とは言っても今年からで、勿論静雄もこんな関係になるとは思ってもみなかった。…自分の気持ちに気づくまでは。
確かに恋人らしく、手を繋いだり抱き合ったりはするようになったが、それ以上は何もない。口付けも然りだ。
ずっと喧嘩相手だったせいか、至極恥ずかしくなってしまう。手繋ぎも抱き合いも互いに真っ赤になりながらしたものだ。
――特に臨也なんかは、緊張すると表情をくるくる変えて、可愛らしいと言ったらこの上ない。

「年明けてからでも、折原さんの家行ってみたら?俺は大晦日一緒に過ごせて満足だし」

「…別に良いだろ、多分」

「…そうかな」

そうに決まってる。そう、口を開こうとした時だ。

流れるような音楽が鳴り響いて、12時を告げた。
ああ、年を越したのだ、とその音を聞いていれば、丁度食べ終わった幽が、電話しなよ、と急かした。
…でも。
でも、って、兄さんはいいかもしれないけど、折原さんは仕事をしていたわけだよ?年の瀬まで。
何時にもなくよく口を動かす幽に、静雄もうう、と小さく唸る。
だって、申し訳ないじゃないか。確かに、臨也と過ごしたい気持ちはあった。けれど、今は幽といるのだ。わざわざ電話をしてまで恋人と話すのは、迷惑というものじゃなかろうか。
考え込んで視線を落とせば、は、と溜め息にも似た吐息を溢した幽は、やはり無表情で言った。

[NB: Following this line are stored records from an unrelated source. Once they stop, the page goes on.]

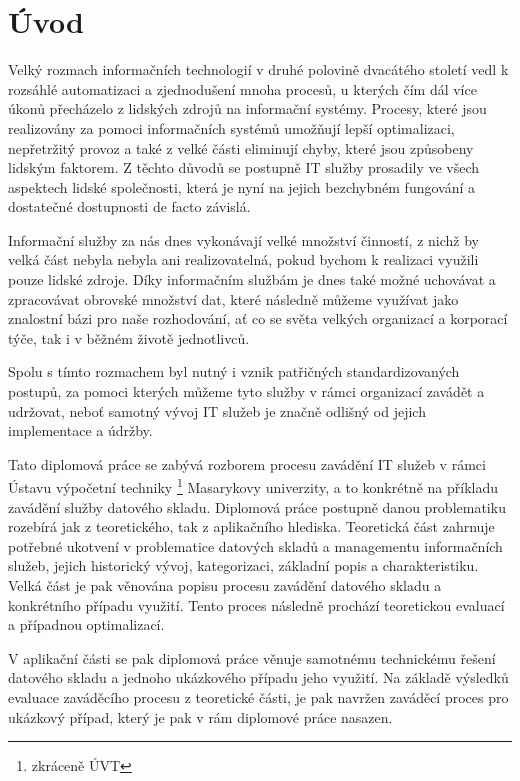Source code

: \documentclass[
  digital,     %
  twoside,     %
  lof,         %
  lot,         %
]{fithesis4}
\begin{document}
\chapter{Úvod}
Velký rozmach informačních technologií v druhé polovině dvacátého století vedl k rozsáhlé automatizaci a zjednodušení mnoha procesů, u kterých čím dál více úkonů přecházelo z lidských zdrojů na informační systémy. Procesy, které jsou realizovány za pomoci informačních systémů umožňují lepší optimalizaci, nepřetržitý provoz a také z velké části eliminují chyby, které jsou způsobeny lidským faktorem. Z těchto důvodů se postupně IT služby prosadily ve všech aspektech lidské společnosti, která je nyní na jejich bezchybném fungování a dostatečné dostupnosti de facto závislá. 

Informační služby za nás dnes vykonávají velké množství činností, z nichž by velká část nebyla nebyla ani realizovatelná, pokud bychom k realizaci využili pouze lidské zdroje. Díky informačním službám je dnes také možné uchovávat a zpracovávat obrovské množství dat, které následně můžeme využívat jako znalostní bázi pro naše rozhodování, ať co se světa velkých organizací a korporací týče, tak i v běžném životě jednotlivců.

Spolu s tímto rozmachem byl nutný i vznik patřičných standardizovaných postupů, za pomoci kterých můžeme tyto služby v rámci organizací zavádět a udržovat, neboť samotný vývoj IT služeb je značně odlišný od jejich implementace a údržby. 

Tato diplomová práce se zabývá rozborem procesu zavádění IT služeb v rámci Ústavu výpočetní techniky \footnote{zkráceně ÚVT} Masarykovy univerzity, a to konkrétně na příkladu zavádění služby datového skladu. Diplomová práce postupně danou problematiku rozebírá jak z teoretického, tak z aplikačního hlediska. Teoretická část zahrnuje potřebné ukotvení v problematice datových skladů a managementu informačních služeb, jejich historický vývoj, kategorizaci, základní popis a charakteristiku. Velká část je pak věnována popisu procesu zavádění datového skladu a konkrétního případu využití. Tento proces následně prochází teoretickou evaluací a případnou optimalizací. 

V aplikační části se pak diplomová práce věnuje samotnému technickému řešení datového skladu a jednoho ukázkového případu jeho využití. Na základě výsledků evaluace zaváděcího procesu z teoretické části, je pak navržen zaváděcí proces pro ukázkový případ, který je pak v rám diplomové práce nasazen. 
\end{document}
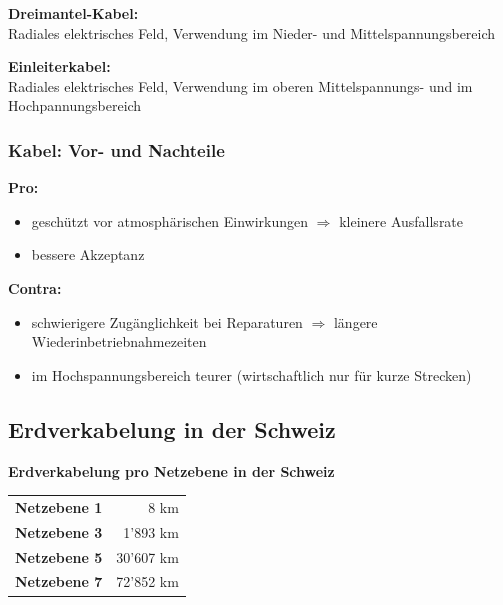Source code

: \textbf{Dreimantel-Kabel:}\\
Radiales elektrisches Feld, Verwendung im Nieder- und Mittelspannungsbereich

\textbf{Einleiterkabel:}\\
Radiales elektrisches Feld, Verwendung im oberen Mittelspannungs- und im Hochpannungsbereich





\subsubsection{Kabel: Vor- und Nachteile}

\textbf{Pro:}
\begin{itemize}
    \item geschützt vor atmosphärischen Einwirkungen $\Rightarrow$ kleinere Ausfallsrate
    \item bessere Akzeptanz
\end{itemize}

\vspace{1em}
\textbf{Contra:}
\begin{itemize}
    \item schwierigere Zugänglichkeit bei Reparaturen $\Rightarrow$ längere Wiederinbetriebnahmezeiten
    \item im Hochspannungsbereich teurer (wirtschaftlich nur für kurze Strecken)
\end{itemize}


\subsection{Erdverkabelung in der Schweiz}

\textbf{Erdverkabelung pro Netzebene in der Schweiz}\\
\begin{tabular}{>{\bfseries}l r}
    Netzebene 1 & 8 km \\
    Netzebene 3 & 1'893 km \\
    Netzebene 5 & 30'607 km \\
    Netzebene 7 & 72'852 km \\
\end{tabular}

「俺は、折原さんのことを話してる兄さんが好きだよ。嬉しそうだから。」

「…そう、なのか?」

「うん、すごく嬉しそうに話す。それだけ好きなら、俺は兄さんに折原さんと少しでも一緒にいてほしい。
だって、幸せそうな兄さんが好きだから」

「幽……」

そんなに表情に出ていたのだろうか。表情が乏しいとよく言われるのに。相手が、幽という唯一無二の存在だからか。